«Deux responsables de l'actionnaire américain Perrigo arrivent et m'annoncent sans la moindre introduction la restructuration de l'entreprise, le déplacement de certains services vers l'Irlande et la suppression de mon poste», raconte Olivier Bertaud, ce mardi 19 avril, au micro d'Europe 1.
L'ancien dirigeant de Laboratoire de la mer, numéro un mondial de la solution nasale à base d'eau de mer, poursuit: ce mardi 12 avril, les actionnaires «débarquent dans le bureau le matin et disent que c'est terminé».

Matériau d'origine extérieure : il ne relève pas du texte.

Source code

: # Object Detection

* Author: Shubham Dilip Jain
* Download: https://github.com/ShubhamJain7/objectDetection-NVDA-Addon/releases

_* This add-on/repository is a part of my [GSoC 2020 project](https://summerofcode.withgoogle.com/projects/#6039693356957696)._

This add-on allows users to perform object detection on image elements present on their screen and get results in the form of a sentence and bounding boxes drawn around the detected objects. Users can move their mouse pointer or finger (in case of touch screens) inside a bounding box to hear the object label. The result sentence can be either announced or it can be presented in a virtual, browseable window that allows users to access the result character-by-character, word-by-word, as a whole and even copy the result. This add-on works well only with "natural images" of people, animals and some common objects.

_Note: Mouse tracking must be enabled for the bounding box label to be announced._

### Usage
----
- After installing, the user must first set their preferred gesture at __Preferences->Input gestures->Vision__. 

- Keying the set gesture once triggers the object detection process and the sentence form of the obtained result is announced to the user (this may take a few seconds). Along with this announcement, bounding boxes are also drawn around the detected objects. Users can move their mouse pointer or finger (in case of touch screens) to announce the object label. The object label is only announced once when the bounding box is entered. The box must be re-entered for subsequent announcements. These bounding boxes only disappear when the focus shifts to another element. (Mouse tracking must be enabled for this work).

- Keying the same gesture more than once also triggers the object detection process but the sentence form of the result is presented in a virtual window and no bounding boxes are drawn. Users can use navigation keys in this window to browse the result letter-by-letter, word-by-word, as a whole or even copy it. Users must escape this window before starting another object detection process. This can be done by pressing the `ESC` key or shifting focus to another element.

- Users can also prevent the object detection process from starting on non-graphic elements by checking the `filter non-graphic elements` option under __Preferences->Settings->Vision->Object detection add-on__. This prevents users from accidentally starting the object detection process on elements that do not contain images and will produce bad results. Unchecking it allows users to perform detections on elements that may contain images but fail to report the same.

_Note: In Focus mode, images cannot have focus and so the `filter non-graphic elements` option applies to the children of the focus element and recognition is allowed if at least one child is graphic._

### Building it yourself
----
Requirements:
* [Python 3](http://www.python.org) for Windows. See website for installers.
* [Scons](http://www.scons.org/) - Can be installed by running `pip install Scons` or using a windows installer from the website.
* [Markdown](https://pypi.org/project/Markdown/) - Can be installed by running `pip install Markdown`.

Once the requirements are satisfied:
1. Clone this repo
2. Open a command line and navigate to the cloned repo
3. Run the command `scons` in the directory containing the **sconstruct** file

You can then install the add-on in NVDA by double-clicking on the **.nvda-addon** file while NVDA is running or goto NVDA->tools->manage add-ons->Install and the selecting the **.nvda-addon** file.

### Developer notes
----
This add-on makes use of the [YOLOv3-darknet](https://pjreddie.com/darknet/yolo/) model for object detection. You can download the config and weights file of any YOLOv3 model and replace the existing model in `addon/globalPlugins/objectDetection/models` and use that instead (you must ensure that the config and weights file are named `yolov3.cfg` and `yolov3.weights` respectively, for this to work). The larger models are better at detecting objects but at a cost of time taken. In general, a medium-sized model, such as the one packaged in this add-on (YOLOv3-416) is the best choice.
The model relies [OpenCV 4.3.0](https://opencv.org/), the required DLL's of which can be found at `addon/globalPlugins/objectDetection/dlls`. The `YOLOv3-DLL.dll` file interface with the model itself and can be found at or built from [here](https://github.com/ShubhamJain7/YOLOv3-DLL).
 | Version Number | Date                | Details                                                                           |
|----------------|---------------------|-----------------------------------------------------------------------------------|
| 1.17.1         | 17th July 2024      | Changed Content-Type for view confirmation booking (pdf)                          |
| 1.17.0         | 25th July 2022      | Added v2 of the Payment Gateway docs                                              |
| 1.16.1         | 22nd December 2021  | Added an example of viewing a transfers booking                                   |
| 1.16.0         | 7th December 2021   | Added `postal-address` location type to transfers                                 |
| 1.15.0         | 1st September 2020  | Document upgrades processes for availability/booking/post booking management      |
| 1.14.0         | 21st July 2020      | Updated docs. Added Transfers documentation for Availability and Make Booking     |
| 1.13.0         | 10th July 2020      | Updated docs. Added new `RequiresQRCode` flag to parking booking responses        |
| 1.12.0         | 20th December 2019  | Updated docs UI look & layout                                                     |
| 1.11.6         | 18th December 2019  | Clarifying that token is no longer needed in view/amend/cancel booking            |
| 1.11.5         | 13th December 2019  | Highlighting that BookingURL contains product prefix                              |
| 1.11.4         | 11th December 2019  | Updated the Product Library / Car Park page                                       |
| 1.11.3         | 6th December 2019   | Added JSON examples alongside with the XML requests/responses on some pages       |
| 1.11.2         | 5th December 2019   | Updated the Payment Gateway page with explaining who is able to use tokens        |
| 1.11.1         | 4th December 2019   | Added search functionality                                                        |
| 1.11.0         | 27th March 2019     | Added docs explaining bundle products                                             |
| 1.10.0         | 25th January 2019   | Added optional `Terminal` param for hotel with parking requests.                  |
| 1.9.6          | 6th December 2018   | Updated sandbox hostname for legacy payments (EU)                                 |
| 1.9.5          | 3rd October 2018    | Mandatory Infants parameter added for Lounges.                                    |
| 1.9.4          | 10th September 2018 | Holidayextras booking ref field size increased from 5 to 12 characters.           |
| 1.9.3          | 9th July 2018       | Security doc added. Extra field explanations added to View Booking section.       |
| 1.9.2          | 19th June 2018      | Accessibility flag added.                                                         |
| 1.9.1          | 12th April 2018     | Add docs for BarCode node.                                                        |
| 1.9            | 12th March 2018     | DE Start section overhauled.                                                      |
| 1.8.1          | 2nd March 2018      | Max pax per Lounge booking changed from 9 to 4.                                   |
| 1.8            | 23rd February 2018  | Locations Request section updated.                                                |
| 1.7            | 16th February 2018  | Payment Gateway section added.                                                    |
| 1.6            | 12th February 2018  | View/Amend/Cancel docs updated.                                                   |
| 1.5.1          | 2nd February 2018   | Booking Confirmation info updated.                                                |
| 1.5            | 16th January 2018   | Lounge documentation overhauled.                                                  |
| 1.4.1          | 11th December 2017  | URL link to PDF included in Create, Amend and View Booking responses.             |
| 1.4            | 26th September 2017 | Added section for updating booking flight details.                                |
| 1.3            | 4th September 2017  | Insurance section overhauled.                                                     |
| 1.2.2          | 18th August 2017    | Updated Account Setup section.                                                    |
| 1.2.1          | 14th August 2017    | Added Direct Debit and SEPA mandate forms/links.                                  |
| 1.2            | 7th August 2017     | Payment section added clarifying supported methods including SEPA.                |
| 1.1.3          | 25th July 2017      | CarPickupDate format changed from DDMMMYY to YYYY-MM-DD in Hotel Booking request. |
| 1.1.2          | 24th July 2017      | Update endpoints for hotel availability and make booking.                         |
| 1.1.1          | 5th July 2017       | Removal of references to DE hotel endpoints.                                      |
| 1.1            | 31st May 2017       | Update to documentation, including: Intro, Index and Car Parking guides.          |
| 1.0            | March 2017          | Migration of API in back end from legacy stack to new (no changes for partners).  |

Problème, Perrigo, actionnaire de cette entreprise familiale de 130 salariés, créée par le père d'Olivier Bertaud, ne fournit pas la même version: «Olivier Bertaud a été informé par des représentants de Perrigo lors d'un entretien le 12 avril 2016 que l'actionnaire envisageait la cessation du mandat de Président de Laboratoire de la Mer, décision que les actionnaires sont en droit de prendre au regard de la loi française et des statuts de l'entreprise».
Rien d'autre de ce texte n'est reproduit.